Per quanto riguarda la scarsezza di elementi di “resistenza” nel discorso dei locali, alcuni spunti di approfondimento riguardano le condizioni storiche e politiche del contesto di raccolta dei dati. Ad esempio pare plausibile che “formule” coloniali differenti, quali quella portoghese o francese, abbiano creato le condizioni per un sentimento di resistenza nazionale più strutturato nel rapporto con l’occidente. Così come alcune caratteristiche culturali specifiche. Il confronto con approfondimenti in contesti nazionali diversi potrebbe in questo senso fornire indicazioni interessanti, così come offrire spunti per la costruzione di materiale discorsivo alternativo.
L’orizzonte di sviluppo più auspicabile per questo lavoro rimane però l’indagine sulle possibili formulazioni discorsive alternative da proporre nel gioco linguistico tra cooperanti e locali. Nella prospettiva costruzionista, l’identità è qualcosa di fluido, dinamico e processuale e il suo canale di costruzione privilegiato è quello discorsivo. Inoltre, in riferimento a quanto esposto sul piano teorico, il sistema sulla quale essa si struttura è un’integrazione continua tra interazioni sociali, discorso ed elaborazione individuale. In questo senso un elemento perturbante introdotto nelle modalità discorsive potrebbe avere riflessi ristrutturanti sulla struttura identitaria nel suo complesso.
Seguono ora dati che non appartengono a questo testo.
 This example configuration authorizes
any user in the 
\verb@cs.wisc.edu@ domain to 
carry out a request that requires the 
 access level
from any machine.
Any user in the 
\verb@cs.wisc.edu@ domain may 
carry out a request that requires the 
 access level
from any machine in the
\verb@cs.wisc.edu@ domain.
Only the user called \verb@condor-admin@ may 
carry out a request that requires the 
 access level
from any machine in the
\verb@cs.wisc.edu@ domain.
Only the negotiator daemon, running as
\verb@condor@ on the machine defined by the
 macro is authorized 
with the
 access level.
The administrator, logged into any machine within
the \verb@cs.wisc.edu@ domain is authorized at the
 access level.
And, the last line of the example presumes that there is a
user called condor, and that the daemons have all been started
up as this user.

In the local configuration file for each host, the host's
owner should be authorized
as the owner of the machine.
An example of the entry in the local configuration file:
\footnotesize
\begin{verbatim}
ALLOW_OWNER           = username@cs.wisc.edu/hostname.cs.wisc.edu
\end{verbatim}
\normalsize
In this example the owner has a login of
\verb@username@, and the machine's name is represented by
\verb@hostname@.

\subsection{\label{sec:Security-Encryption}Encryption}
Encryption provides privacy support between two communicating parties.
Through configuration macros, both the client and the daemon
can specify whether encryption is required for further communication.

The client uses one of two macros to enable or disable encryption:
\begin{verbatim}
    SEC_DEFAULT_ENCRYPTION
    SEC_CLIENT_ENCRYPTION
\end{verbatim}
Ciò che proponiamo in questo contesto non è un’ambiziosa rivoluzione nella semantica di fondo della cooperazione, ma una più puntuale e pragmatica revisione della narrazione locale che si genera nel rapporto diretto tra cooperanti e locali. L’egemonia culturale ed economica del mondo occidentale sta rapidamente cambiando forma; paesi e culture storicamente considerati in via di sviluppo stanno raggiungendo condizioni di influenza geopolitica su vaste aree del mondo. Un esempio su tutti è rappresentato dalla Cina, la quale è entrata con forza in relazione economica e politica con molti paesi africani con un approccio completamente diverso da quello cooperativo occidentale. Tali fenomeni propongono una riformulazione del modello sviluppista occidentale che potenzialmente svincola il rapporto di subordinazione dal solo asse occidente/resto del mondo. È allora ancora più importante, in un contesto in
rapido mutamento, tendere a operare sul piano delle narrazioni locali in modo da fornire gli strumenti a popoli e culture per emanciparsi da possibili carriere di subordinazione, qualunque sia la controparte.
L’idea di sviluppo non è più un’opzione: essa è ormai è parte del terreno comune anche in un contesto isolato come quello nordugandese. Ciò che invece può essere passibile di una costruzione pragmatica differente è come essa viene integrata con l’idea di conoscenza locale, in modo da permettere l’emersione di una via propria al cambiamento che non necessariamente comprenda l’affannosa corsa per diventare normali agli occhi dell’occidente.